Subsequent to this change, there has been a multiplicity of obfuscations to disguise what has been happening, peak rates, flat rates, betting on peak hours, etc., but the total bill has to be paid, and the poor and least able to afford it have to pay a heavy part of it. There are a large number individuals and families that are forced to turn off heat and AC during the worst heat and cold, and suffer through it.

The current Superintendent is intractably committed to this scheme, despite this facility being nearly the only utility in TVA’s 150 utilities doing so.

After watching this for a year I decided that the only way to change the direction was to replace the chairman who acts contrary to the GEPB owners best interest, and I believe this has become obvious for most of the members of the Board. Since first presented to the Board, legal threats and continuous social intimidation has restrained action by those otherwise would have immediately taken action. The level of resistance has now escalated to illegal levels, and directed e-mail storms, by citizens that don’t seem to know what is going on.

These unfair rates and costs do not compare with the latest and most abhorrent, egregious action by the outgoing board. A 20 year rolling contract offered, and fostered by TVA, in exchange for a 3.1 percent reduction in rates, and a partial moderation of future rate increases.

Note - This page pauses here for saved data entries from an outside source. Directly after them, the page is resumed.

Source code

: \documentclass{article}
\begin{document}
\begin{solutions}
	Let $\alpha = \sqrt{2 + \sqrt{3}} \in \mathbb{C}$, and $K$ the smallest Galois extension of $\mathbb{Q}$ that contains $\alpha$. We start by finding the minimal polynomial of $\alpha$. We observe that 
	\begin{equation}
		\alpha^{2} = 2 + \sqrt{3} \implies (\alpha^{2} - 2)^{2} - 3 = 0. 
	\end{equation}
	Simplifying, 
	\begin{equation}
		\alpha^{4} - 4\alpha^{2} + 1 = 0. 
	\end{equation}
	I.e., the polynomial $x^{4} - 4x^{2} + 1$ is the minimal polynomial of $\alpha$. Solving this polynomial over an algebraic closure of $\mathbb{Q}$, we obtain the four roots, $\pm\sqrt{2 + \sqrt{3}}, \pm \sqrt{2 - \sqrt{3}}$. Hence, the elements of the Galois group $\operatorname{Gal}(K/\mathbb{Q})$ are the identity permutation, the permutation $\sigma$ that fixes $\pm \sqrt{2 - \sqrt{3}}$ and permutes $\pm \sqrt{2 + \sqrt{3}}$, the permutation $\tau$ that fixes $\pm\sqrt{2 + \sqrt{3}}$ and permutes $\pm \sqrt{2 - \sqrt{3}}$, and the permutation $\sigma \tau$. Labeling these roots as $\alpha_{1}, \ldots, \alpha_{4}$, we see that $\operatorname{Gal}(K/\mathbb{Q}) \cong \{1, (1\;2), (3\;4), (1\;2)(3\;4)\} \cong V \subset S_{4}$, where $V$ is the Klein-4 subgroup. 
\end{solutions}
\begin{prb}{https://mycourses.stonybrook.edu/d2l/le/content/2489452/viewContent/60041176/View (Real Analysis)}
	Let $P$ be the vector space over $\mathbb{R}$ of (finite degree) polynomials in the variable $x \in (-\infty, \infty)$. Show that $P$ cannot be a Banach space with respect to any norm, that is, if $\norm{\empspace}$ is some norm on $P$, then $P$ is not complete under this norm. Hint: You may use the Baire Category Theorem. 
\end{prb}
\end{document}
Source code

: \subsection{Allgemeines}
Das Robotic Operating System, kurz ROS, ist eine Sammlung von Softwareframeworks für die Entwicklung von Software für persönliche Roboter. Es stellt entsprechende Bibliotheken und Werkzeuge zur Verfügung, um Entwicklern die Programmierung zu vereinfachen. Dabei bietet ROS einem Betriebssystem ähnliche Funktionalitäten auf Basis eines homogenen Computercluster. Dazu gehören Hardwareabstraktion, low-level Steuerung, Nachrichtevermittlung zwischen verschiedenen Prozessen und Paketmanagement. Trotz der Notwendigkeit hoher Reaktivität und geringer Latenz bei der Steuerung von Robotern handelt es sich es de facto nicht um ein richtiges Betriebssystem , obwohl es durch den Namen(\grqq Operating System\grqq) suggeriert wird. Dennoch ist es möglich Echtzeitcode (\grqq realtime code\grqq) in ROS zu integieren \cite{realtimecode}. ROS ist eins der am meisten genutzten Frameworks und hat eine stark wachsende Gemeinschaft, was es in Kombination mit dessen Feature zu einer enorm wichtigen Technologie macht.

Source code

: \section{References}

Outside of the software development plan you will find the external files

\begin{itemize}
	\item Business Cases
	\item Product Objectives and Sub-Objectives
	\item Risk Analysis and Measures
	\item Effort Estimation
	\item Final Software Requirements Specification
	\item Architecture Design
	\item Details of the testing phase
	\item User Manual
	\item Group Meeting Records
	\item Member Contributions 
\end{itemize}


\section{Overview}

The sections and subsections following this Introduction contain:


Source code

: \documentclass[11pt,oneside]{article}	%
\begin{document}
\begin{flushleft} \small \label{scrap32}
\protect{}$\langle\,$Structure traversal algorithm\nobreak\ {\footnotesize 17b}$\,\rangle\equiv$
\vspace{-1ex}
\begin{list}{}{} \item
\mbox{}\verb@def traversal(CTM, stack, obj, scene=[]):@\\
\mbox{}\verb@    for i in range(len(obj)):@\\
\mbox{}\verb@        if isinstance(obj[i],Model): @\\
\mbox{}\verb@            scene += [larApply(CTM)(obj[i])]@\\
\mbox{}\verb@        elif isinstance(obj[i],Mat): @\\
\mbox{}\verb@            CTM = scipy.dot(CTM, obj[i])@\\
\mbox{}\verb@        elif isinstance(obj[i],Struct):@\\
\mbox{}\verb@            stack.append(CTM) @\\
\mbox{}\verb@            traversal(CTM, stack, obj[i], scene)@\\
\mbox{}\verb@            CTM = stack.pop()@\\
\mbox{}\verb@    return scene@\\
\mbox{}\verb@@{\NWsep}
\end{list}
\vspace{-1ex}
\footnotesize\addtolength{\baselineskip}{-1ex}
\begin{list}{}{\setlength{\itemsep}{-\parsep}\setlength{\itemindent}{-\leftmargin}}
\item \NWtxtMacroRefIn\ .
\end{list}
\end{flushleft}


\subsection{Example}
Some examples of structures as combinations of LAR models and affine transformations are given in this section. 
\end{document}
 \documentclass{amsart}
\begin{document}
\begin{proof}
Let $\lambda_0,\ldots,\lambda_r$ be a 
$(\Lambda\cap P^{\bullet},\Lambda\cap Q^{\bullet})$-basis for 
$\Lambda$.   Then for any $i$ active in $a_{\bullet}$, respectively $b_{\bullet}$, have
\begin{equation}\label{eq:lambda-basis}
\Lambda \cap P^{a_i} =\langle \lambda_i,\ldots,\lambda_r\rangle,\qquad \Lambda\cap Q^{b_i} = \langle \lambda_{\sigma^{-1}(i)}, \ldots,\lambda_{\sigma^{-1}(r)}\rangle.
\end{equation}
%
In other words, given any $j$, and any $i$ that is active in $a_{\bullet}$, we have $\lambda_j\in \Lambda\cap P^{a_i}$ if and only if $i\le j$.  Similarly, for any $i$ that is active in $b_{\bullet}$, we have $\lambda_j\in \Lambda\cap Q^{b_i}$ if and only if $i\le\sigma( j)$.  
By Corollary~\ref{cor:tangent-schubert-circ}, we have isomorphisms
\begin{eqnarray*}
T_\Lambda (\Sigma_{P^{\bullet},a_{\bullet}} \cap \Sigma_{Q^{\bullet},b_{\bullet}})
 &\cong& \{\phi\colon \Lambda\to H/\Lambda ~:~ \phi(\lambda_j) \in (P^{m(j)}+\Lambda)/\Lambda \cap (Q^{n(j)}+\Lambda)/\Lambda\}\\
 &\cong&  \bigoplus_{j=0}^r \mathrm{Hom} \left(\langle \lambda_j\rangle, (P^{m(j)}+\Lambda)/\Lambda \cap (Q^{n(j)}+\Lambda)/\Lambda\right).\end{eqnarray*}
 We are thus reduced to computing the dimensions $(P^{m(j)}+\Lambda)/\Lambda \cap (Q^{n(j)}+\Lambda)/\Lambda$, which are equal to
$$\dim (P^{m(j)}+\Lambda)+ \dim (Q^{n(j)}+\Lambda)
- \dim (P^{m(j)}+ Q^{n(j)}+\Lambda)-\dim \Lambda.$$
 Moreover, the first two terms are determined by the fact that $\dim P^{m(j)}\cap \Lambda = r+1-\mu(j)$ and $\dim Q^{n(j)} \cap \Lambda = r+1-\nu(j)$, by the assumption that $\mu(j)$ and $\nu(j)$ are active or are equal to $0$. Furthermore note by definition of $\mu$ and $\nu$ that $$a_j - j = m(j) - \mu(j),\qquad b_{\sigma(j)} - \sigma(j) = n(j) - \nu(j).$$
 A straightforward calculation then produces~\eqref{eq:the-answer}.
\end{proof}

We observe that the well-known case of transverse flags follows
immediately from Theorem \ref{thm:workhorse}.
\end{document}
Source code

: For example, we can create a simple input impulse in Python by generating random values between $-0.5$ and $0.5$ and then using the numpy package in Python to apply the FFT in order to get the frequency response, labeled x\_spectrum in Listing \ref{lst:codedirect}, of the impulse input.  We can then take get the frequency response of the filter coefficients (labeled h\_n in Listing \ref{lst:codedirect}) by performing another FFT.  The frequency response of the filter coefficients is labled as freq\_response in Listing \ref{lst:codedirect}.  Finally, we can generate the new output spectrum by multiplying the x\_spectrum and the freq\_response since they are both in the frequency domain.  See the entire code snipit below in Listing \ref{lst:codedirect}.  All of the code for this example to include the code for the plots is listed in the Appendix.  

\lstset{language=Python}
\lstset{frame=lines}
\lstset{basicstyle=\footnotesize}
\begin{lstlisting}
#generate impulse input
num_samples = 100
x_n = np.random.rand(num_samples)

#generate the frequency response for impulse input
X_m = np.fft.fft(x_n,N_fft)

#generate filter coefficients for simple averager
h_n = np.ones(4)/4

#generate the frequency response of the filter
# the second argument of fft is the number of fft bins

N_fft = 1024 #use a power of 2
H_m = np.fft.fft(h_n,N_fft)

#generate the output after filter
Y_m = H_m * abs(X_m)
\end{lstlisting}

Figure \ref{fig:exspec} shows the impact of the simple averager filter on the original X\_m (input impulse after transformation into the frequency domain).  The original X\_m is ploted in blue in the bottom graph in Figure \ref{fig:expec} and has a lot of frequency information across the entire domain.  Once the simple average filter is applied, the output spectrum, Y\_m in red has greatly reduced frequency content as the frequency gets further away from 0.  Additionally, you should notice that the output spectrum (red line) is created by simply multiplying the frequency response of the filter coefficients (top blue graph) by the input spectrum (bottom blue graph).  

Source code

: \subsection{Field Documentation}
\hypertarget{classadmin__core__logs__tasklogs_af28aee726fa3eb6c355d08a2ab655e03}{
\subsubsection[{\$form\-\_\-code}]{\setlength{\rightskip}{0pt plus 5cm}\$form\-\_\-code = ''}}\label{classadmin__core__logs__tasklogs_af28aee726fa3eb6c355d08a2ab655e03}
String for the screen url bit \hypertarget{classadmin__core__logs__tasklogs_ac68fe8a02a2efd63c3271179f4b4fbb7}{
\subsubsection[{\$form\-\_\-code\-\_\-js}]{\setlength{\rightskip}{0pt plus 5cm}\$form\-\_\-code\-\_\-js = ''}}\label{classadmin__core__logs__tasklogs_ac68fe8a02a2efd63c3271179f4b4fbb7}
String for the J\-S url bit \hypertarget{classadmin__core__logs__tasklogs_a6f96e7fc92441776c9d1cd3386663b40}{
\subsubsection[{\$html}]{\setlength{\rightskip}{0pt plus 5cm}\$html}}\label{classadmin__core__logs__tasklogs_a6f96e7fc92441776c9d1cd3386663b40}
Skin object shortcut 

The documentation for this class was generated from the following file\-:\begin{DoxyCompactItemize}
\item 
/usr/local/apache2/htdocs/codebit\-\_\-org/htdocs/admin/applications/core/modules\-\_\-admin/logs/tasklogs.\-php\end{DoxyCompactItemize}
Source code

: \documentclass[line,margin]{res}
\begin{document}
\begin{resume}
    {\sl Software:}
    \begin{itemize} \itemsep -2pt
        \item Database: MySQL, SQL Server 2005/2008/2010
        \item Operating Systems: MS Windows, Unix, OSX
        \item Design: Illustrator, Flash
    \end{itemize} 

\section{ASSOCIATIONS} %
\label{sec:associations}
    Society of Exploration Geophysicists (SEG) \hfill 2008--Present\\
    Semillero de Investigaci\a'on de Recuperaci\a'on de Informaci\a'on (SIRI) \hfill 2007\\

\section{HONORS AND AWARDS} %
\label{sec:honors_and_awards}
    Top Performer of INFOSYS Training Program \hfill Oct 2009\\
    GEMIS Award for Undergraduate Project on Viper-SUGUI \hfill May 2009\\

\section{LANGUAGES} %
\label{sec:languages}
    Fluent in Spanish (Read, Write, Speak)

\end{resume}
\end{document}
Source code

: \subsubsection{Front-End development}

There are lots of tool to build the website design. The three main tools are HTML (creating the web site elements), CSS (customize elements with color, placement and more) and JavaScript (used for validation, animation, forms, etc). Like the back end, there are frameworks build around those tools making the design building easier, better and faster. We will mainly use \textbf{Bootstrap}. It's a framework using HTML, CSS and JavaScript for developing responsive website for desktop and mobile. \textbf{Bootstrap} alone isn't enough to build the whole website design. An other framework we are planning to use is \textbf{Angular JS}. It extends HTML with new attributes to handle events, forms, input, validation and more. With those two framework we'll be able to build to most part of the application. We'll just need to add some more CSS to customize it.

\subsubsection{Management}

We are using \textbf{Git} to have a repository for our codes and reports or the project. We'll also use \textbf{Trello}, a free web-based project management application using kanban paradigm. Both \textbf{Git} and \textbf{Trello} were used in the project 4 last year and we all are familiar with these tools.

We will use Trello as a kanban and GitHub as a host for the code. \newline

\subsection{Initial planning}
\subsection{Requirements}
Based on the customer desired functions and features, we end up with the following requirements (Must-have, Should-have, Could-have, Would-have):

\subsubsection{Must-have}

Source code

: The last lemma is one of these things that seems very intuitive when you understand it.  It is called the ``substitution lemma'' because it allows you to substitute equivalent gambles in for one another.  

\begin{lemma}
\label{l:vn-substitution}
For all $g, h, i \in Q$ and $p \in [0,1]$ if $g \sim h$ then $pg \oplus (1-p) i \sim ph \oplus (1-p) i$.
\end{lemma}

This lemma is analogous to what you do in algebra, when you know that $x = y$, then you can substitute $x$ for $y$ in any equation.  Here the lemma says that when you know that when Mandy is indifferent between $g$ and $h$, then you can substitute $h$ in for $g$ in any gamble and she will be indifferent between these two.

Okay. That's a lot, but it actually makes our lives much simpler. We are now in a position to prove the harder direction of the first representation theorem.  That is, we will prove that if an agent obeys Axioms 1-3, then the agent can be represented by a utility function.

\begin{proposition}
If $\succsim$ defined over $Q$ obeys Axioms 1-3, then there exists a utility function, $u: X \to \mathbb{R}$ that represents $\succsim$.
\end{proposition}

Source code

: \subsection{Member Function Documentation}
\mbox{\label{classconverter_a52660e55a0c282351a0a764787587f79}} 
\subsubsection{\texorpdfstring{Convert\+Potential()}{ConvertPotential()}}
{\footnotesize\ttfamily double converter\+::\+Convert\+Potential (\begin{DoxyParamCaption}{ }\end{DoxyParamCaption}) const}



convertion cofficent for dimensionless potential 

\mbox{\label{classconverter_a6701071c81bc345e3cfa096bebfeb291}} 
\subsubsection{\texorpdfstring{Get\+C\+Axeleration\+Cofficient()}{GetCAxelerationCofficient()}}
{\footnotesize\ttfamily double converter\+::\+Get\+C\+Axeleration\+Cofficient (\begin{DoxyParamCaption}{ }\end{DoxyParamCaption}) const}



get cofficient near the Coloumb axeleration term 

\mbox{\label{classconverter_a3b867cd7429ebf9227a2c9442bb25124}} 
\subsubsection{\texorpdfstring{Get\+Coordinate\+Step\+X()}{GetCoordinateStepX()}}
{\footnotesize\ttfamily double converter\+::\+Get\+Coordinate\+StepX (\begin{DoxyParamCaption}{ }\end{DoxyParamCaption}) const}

This contract accepted and rushed through by the outgoing Board, on advice of the Superintendent without input, by experts familiar with power costs, or any legal considerations, commits the GEPB to unimaginable downsides. After a few years the buyout cost exceeds anything the Board has on hand, or even can borrow. A board 10 years down the road will have to pay anything the TVA asks with no way out, even if other power suppliers sell at half the price or are virtually giving away power.

I can’t imagine any business focused person, without a gun to his head, signing something like this, and I think that before it is too late we should make every effort to extract the GEPB from this contract. For years we’ve had and still maintain an ongoing contract with TVA that would let us out after 5 years, in the event the future market changes. Being locked into a 20 year rolling irreversible contract is irresponsible beyond imagination.

Fixing this problem is not going to be easy. After years of attending, and voting on board issued [sic], when I and two other members called a special meeting adverse to interest of the superintendent, suddenly the chairman decided I was a non-member, the superintendent locked us out of the building, and the meeting canceled.

Personally, the actions of this board have very little adverse effect on me. From the start, the $200 fee for attending meeting has been contributed back into the Roundup Fund, and the cost of my electric bill is unknown to me. I do know however that I pay less per KW hour than those who are less fortunate. I also do know many people whose standard of living continues to be severely depressed by the actions of this board.